%%
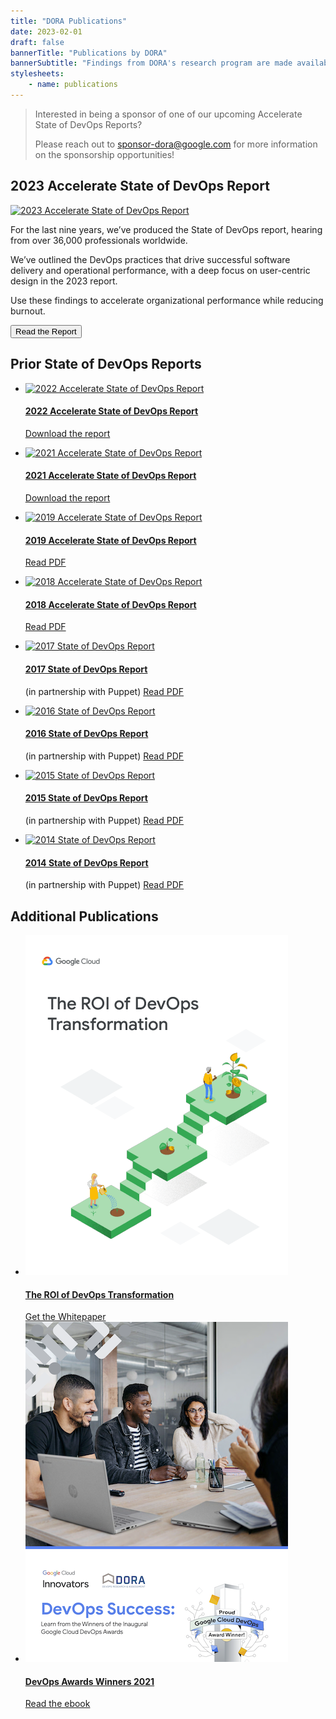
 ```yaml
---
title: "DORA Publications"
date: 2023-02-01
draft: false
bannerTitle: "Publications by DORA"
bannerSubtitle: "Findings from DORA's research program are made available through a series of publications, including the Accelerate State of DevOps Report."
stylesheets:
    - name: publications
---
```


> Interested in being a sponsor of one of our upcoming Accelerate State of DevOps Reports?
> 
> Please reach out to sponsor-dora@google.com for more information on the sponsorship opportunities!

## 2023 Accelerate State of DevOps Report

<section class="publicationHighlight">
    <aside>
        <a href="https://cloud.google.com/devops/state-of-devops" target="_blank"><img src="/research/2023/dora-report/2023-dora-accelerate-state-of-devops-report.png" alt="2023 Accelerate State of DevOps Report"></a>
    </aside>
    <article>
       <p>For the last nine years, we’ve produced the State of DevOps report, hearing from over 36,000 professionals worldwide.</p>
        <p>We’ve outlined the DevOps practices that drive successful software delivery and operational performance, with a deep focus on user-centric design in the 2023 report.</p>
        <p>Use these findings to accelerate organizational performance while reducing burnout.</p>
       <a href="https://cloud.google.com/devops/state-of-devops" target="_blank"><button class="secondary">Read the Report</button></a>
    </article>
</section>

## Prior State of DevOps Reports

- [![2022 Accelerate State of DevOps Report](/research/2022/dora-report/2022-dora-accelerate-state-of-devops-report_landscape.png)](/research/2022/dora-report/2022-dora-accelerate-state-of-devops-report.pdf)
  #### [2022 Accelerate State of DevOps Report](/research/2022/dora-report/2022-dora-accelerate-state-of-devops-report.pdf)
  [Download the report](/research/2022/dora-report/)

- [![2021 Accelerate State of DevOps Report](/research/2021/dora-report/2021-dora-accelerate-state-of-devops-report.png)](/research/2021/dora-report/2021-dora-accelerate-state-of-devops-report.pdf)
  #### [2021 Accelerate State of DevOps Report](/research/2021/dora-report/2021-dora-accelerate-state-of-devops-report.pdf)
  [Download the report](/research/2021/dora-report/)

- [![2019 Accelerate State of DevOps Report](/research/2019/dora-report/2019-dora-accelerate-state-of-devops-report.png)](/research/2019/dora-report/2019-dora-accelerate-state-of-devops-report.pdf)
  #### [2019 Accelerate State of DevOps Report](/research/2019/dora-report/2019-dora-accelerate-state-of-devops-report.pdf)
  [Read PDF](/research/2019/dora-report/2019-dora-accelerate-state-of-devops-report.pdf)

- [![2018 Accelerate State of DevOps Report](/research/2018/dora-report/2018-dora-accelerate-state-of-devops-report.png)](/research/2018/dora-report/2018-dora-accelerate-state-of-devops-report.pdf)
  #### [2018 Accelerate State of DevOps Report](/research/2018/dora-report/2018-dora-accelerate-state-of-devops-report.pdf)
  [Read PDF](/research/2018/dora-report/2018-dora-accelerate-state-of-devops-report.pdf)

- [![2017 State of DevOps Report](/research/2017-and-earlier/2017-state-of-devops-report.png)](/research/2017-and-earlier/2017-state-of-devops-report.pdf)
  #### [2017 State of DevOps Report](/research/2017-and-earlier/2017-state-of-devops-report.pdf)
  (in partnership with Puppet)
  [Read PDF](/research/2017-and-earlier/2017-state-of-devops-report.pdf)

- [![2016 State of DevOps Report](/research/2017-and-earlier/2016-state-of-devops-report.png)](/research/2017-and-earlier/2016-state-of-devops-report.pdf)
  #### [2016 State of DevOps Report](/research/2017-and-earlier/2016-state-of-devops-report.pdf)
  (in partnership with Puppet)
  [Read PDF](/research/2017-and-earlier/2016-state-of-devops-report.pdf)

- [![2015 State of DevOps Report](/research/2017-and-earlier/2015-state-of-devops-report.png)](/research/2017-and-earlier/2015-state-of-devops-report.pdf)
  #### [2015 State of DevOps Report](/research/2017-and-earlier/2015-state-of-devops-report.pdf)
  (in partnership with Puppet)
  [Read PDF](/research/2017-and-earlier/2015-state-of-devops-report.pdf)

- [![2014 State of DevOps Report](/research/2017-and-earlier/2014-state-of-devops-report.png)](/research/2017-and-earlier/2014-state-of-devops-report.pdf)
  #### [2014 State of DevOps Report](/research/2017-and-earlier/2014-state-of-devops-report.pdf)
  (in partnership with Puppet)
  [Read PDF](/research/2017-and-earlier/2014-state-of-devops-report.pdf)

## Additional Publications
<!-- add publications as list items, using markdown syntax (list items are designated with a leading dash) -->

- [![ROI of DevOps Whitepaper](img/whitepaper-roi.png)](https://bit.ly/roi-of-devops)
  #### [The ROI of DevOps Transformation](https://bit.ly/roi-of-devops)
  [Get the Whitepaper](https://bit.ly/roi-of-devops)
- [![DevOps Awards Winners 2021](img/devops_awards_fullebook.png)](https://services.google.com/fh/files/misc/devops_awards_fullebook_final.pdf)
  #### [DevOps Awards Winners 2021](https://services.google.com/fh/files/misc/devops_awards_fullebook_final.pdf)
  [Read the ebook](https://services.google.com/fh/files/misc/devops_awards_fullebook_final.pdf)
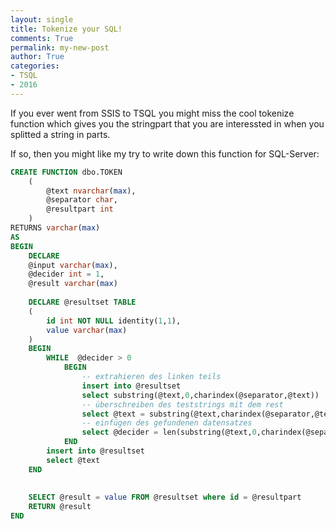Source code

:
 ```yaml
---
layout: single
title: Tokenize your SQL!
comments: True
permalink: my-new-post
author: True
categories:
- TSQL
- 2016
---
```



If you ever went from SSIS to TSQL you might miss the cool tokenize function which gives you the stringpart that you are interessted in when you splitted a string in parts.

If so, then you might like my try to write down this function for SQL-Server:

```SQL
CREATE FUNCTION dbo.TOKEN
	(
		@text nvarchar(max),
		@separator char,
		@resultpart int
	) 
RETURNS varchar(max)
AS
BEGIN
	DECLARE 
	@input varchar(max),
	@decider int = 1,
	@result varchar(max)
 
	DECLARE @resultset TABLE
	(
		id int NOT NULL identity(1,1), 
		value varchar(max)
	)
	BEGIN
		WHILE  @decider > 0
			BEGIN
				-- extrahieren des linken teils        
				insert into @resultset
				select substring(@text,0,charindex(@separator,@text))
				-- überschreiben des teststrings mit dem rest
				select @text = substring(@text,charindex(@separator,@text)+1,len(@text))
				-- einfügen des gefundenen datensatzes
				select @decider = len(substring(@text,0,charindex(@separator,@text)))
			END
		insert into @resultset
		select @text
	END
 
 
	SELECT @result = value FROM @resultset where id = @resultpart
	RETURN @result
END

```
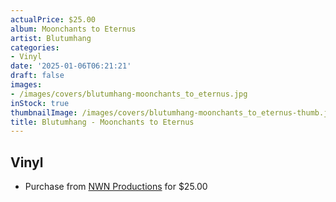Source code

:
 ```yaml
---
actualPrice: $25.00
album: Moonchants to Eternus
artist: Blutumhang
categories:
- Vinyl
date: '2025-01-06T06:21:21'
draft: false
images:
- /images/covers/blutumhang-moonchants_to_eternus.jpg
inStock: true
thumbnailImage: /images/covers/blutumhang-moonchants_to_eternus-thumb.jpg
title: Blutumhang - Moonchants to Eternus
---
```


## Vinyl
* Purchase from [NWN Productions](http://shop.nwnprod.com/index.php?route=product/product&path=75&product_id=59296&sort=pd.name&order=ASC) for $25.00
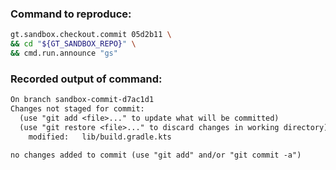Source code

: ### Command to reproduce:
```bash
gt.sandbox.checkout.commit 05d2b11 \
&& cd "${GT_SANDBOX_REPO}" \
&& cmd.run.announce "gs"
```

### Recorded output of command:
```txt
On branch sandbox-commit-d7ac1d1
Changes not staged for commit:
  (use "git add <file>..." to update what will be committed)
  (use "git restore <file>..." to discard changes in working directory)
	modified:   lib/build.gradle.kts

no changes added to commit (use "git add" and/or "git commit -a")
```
%%
*Requirement*
Please return every line of the records above that contains the word "might".

*Task response*
If you ever went from SSIS to TSQL you might miss the cool tokenize function which gives you the stringpart that you are interessted in when you splitted a string in parts.
If so, then you might like my try to write down this function for SQL-Server:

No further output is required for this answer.